Gesundheitswesen

Der Staat ersetzte das bestehende Krankenversicherungssystem 1978 durch ein anderes, welches die kostenlose medizinische Versorgung der Bürger Italiens sicherstellen sollte. In Italien ist das Gesundheitssystem jetzt als ein nationaler Gesundheitsdienst gegliedert. Alle Patienten werden in einer Liste registriert und die Hausärzte erhalten für Behandlungen eine Pauschale pro Person. Hierbei wird bei stationärer Behandlung die lange Wartezeit negativ bewertet. Daher lassen sich viele Italiener privat behandeln. Die Lebenserwartung in Italien liegt bei Männern durchschnittlich bei 75 Jahren. Frauen hingegen schaffen es in der Statistik sogar auf 80 Lebensjahre. Mit der so genannten mediterranen Kost wird diese hohe Lebenserwartung erklärt.

Mediterrane Küche

Die mediterrane Kost enthält beispielsweise Oliven und Olivenöl sowie helles Brot, Pasta, Reis, Zwiebeln, Knoblauch, Fisch und Meeresfrüchte. Das Übergewicht ist trotz der Vorteile, die die mediterrane Kost mit sich bringt, auf dem Vormarsch. Aus diesem Grund gibt es mittlerweile auch in Italien eigens für diese Personengruppen Krankenhausstrukturen. Die allgemeinen Ziele des Gesundheitsdienstes sind zu aller erst einmal die Herausbildung eines modernen Gesundheitsbewusstseins bei jedem Bürger.

Arbeitssicherheit

Ein weiteres großes Thema ist die Arbeitssicherheit. Hierbei sollen Krankheiten und Arbeitsunfälle vorgebeugt werden. Schnelle Diagnose und die darauf folgende schnelle Heilung von Krankheiten sind ebenfalls wichtig.

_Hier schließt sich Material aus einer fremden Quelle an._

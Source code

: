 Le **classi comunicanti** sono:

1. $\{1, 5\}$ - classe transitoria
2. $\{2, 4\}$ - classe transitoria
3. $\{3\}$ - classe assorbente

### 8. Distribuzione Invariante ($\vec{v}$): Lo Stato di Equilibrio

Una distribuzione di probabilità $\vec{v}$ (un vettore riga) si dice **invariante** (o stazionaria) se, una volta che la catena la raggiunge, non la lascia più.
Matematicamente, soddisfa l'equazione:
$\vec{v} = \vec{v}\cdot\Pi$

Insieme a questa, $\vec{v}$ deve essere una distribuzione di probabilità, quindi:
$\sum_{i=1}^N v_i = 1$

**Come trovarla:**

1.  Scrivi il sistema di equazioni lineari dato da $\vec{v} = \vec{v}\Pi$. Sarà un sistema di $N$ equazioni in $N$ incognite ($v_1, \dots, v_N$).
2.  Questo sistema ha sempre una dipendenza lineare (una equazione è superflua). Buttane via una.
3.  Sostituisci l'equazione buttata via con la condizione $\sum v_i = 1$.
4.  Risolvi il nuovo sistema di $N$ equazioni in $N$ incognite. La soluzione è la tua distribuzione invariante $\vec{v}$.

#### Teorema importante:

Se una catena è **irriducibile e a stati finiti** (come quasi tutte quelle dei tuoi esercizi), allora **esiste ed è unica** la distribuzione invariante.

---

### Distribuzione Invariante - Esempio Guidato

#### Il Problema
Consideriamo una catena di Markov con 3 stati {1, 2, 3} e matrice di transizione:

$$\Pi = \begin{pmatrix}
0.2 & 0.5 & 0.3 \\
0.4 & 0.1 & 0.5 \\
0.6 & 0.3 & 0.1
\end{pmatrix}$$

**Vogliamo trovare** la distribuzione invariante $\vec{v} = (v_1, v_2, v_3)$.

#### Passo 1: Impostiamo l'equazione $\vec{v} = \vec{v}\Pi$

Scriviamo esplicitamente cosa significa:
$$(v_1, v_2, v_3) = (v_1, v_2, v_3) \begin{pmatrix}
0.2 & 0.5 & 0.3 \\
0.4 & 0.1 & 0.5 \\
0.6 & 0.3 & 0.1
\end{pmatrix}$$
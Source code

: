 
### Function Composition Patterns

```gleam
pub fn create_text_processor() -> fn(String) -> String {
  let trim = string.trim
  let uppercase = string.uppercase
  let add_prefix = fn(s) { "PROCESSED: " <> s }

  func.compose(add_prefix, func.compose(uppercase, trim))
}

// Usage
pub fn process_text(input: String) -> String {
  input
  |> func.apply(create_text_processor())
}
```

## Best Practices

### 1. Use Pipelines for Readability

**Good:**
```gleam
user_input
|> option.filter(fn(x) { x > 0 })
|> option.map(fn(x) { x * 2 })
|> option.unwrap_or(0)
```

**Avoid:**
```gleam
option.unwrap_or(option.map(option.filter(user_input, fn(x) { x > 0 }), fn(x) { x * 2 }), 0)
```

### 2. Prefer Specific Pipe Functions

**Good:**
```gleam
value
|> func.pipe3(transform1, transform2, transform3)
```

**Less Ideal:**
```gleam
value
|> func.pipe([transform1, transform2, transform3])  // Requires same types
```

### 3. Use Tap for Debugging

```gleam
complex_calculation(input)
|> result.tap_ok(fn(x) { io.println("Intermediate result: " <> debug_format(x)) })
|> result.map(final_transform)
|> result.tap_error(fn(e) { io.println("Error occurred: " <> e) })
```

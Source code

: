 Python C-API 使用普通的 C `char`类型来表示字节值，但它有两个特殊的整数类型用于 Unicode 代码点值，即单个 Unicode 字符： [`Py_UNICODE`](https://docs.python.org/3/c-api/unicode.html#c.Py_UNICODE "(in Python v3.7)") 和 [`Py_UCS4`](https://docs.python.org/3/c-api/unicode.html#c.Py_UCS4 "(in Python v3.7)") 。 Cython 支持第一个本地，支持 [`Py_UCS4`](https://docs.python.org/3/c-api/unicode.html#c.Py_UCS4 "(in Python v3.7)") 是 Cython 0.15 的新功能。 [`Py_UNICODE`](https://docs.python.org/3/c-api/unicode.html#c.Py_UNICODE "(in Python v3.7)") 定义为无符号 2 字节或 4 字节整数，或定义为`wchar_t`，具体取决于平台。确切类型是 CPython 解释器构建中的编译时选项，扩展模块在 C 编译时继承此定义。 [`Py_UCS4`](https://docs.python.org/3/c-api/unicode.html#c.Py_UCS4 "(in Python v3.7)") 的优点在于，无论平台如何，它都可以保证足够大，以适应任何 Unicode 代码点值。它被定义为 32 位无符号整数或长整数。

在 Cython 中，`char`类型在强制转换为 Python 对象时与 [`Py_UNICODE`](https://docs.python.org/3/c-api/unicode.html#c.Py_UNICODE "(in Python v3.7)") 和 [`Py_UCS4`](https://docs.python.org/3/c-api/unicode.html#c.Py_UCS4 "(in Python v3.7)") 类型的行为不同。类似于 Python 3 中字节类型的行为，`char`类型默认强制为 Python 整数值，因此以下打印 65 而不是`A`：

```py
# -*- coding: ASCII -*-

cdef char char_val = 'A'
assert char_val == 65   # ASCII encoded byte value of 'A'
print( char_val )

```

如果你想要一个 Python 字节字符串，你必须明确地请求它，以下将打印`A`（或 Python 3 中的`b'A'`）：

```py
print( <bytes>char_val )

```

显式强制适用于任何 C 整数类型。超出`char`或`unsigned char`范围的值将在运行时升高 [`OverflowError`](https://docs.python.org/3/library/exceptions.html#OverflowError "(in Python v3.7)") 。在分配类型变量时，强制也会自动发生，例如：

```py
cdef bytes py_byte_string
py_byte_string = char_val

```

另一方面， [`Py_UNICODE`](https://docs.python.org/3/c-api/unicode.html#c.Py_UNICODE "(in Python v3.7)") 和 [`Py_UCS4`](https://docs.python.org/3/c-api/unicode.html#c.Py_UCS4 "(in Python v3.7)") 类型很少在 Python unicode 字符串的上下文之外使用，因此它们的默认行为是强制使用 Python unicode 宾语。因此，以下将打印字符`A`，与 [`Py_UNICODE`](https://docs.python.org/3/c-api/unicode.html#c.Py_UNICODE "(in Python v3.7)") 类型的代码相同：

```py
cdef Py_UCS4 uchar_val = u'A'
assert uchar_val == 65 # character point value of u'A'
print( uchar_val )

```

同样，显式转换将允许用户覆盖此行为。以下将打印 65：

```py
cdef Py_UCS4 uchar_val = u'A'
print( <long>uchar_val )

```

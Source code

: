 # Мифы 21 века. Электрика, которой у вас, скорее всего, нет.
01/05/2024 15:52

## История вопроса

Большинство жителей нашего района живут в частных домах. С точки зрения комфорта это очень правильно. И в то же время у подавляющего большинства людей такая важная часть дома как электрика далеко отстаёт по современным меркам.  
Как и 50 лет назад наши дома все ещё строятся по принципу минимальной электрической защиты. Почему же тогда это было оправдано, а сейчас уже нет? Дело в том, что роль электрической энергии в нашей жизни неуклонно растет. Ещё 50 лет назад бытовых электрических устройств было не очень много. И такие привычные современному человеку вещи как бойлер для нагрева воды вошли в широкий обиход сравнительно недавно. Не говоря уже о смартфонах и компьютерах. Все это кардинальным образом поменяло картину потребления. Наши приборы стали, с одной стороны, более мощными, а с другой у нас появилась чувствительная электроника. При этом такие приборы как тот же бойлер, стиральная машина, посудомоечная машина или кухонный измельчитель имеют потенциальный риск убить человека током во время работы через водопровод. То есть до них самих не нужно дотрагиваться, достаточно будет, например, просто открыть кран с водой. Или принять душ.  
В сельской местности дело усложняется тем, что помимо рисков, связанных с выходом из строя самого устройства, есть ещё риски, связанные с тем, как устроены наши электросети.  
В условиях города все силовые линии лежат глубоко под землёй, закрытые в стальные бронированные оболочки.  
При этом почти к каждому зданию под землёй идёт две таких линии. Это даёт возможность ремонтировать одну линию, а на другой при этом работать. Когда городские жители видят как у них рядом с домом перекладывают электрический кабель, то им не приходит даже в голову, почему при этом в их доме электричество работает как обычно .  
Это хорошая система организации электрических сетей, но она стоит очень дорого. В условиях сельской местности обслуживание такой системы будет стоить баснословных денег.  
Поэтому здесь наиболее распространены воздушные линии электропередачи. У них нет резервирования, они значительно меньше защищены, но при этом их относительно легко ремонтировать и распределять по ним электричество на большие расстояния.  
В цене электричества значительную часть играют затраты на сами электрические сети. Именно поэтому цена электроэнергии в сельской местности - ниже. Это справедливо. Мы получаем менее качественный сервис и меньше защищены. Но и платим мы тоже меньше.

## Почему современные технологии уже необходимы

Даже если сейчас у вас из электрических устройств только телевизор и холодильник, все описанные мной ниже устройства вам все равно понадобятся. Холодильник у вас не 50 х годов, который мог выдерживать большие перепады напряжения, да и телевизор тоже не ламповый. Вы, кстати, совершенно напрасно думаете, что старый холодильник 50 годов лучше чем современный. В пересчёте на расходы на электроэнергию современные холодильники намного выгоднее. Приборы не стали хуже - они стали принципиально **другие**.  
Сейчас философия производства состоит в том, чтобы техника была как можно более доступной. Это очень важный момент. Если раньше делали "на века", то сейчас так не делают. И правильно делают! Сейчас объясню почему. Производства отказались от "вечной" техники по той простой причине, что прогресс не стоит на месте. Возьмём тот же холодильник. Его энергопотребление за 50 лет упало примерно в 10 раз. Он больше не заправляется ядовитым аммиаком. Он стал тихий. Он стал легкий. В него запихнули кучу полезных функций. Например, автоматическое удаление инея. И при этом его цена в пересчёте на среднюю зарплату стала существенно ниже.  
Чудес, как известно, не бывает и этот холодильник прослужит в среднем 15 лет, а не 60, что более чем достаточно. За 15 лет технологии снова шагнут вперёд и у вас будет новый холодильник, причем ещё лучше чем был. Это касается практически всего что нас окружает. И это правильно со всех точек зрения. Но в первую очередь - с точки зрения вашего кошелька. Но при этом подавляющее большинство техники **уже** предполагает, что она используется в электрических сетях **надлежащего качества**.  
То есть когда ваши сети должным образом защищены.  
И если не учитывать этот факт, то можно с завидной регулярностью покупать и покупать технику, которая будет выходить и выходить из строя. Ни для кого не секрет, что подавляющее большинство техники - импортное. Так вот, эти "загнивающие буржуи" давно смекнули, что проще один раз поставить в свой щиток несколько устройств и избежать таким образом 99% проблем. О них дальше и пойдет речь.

Auch ein Ziel des Gesundheitsdienstes ist das Bewusstsein für die Lebensmittelhygiene. Auch bei der Tieraufzucht wirkt der Gesundheitsdienst mit, um diese vor Krankheiten zu schützen. Eine weitere große Thematik ist der Schutz von Mutter und Kind. Nicht zuletzt fordert der Gesundheitsdienst die berufliche Weiterbildung aller im Dienst Arbeitenden. Die Weltgesundheitsorganisation (WHO) hat Italiens Gesundheitssystem auf der Rangliste den zweiten Platz zugeteilt.